## WHAT THE EXERCISE ASKS
Reproduce all the entries exactly and keep the pictures out.

## TASK INPUTS
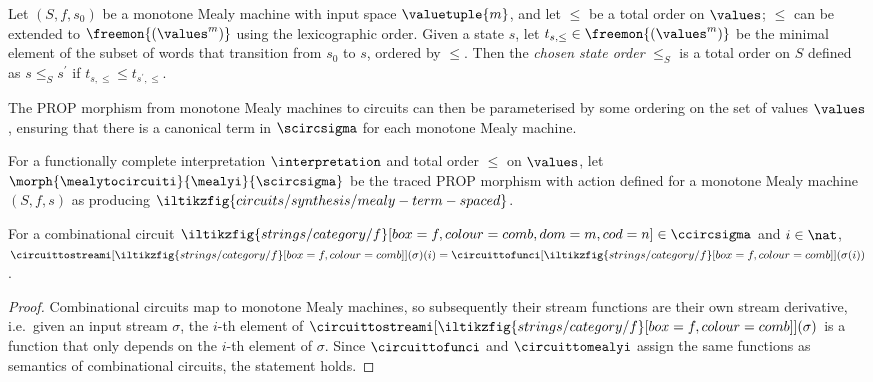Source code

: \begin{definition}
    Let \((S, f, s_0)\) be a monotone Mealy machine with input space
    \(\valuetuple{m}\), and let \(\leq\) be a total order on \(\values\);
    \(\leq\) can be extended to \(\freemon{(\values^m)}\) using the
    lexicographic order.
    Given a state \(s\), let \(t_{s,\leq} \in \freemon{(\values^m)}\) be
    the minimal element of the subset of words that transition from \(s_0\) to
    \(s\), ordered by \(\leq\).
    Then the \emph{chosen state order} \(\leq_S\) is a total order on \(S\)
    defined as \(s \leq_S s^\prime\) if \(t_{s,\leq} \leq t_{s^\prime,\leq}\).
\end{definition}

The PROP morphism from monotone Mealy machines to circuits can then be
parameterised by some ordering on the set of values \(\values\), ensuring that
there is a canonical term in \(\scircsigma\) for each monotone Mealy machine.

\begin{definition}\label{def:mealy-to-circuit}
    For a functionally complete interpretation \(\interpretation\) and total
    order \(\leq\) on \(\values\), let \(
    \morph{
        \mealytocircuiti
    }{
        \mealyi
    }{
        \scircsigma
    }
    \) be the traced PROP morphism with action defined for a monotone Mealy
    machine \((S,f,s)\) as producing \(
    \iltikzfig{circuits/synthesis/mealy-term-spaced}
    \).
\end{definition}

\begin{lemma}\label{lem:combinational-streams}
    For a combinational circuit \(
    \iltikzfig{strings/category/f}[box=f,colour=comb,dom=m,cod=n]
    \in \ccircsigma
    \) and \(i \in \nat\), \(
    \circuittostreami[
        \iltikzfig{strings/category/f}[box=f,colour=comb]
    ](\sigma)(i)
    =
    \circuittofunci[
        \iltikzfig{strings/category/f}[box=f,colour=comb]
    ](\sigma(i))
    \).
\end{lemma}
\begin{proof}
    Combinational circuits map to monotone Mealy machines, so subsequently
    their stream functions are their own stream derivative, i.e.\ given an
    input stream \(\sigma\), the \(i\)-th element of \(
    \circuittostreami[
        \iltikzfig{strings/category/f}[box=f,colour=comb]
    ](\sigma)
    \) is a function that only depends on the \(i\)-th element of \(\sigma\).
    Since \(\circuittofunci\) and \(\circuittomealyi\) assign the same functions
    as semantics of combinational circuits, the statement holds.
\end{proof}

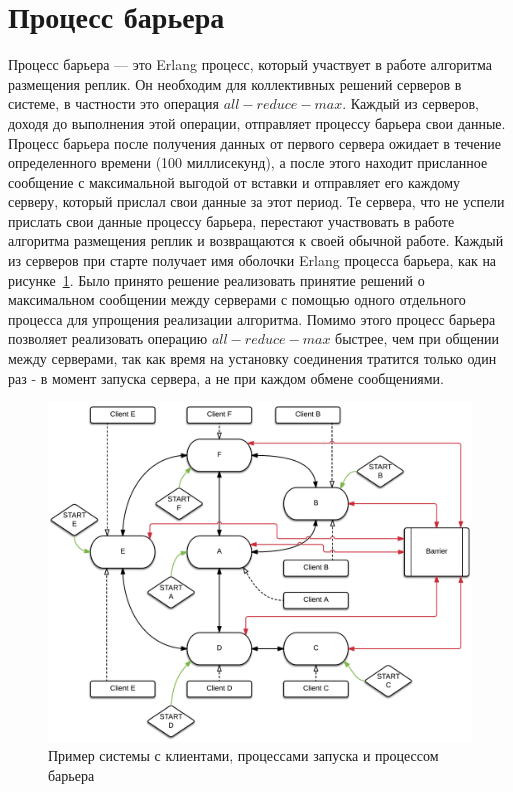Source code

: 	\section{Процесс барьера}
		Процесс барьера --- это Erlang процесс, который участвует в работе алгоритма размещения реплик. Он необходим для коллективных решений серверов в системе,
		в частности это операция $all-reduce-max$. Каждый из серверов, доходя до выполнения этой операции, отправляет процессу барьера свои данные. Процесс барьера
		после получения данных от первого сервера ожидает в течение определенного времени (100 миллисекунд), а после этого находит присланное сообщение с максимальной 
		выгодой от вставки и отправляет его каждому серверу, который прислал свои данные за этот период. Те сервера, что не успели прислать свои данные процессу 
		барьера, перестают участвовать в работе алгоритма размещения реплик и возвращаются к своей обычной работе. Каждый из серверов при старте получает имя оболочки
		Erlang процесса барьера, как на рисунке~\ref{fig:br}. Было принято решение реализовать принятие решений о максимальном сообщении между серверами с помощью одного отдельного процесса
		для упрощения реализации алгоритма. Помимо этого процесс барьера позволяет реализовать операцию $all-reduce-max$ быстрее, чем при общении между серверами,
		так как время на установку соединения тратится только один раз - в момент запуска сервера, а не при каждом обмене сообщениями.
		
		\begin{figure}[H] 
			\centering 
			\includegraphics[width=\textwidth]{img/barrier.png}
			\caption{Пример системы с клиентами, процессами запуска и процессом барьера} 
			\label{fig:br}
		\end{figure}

## SOLUTION
Source code

: \begin{definition}
    Let \((S, f, s_0)\) be a monotone Mealy machine with input space
    \(\valuetuple{m}\), and let \(\leq\) be a total order on \(\values\);
    \(\leq\) can be extended to \(\freemon{(\values^m)}\) using the
    lexicographic order.
    Given a state \(s\), let \(t_{s,\leq} \in \freemon{(\values^m)}\) be
    the minimal element of the subset of words that transition from \(s_0\) to
    \(s\), ordered by \(\leq\).
    Then the \emph{chosen state order} \(\leq_S\) is a total order on \(S\)
    defined as \(s \leq_S s^\prime\) if \(t_{s,\leq} \leq t_{s^\prime,\leq}\).
\end{definition}

The PROP morphism from monotone Mealy machines to circuits can then be
parameterised by some ordering on the set of values \(\values\), ensuring that
there is a canonical term in \(\scircsigma\) for each monotone Mealy machine.

\begin{definition}\label{def:mealy-to-circuit}
    For a functionally complete interpretation \(\interpretation\) and total
    order \(\leq\) on \(\values\), let \(
    \morph{
        \mealytocircuiti
    }{
        \mealyi
    }{
        \scircsigma
    }
    \) be the traced PROP morphism with action defined for a monotone Mealy
    machine \((S,f,s)\) as producing \(
    \iltikzfig{circuits/synthesis/mealy-term-spaced}
    \).
\end{definition}

\begin{lemma}\label{lem:combinational-streams}
    For a combinational circuit \(
    \iltikzfig{strings/category/f}[box=f,colour=comb,dom=m,cod=n]
    \in \ccircsigma
    \) and \(i \in \nat\), \(
    \circuittostreami[
        \iltikzfig{strings/category/f}[box=f,colour=comb]
    ](\sigma)(i)
    =
    \circuittofunci[
        \iltikzfig{strings/category/f}[box=f,colour=comb]
    ](\sigma(i))
    \).
\end{lemma}
\begin{proof}
    Combinational circuits map to monotone Mealy machines, so subsequently
    their stream functions are their own stream derivative, i.e.\ given an
    input stream \(\sigma\), the \(i\)-th element of \(
    \circuittostreami[
        \iltikzfig{strings/category/f}[box=f,colour=comb]
    ](\sigma)
    \) is a function that only depends on the \(i\)-th element of \(\sigma\).
    Since \(\circuittofunci\) and \(\circuittomealyi\) assign the same functions
    as semantics of combinational circuits, the statement holds.
\end{proof}

Source code

: 	\section{Процесс барьера}
		Процесс барьера --- это Erlang процесс, который участвует в работе алгоритма размещения реплик. Он необходим для коллективных решений серверов в системе,
		в частности это операция $all-reduce-max$. Каждый из серверов, доходя до выполнения этой операции, отправляет процессу барьера свои данные. Процесс барьера
		после получения данных от первого сервера ожидает в течение определенного времени (100 миллисекунд), а после этого находит присланное сообщение с максимальной 
		выгодой от вставки и отправляет его каждому серверу, который прислал свои данные за этот период. Те сервера, что не успели прислать свои данные процессу 
		барьера, перестают участвовать в работе алгоритма размещения реплик и возвращаются к своей обычной работе. Каждый из серверов при старте получает имя оболочки
		Erlang процесса барьера, как на рисунке~\ref{fig:br}. Было принято решение реализовать принятие решений о максимальном сообщении между серверами с помощью одного отдельного процесса
		для упрощения реализации алгоритма. Помимо этого процесс барьера позволяет реализовать операцию $all-reduce-max$ быстрее, чем при общении между серверами,
		так как время на установку соединения тратится только один раз - в момент запуска сервера, а не при каждом обмене сообщениями.
		
		\begin{figure}[H] 
			\centering 
			\includegraphics[width=\textwidth]{img/barrier.png}
			\caption{Пример системы с клиентами, процессами запуска и процессом барьера} 
			\label{fig:br}
		\end{figure}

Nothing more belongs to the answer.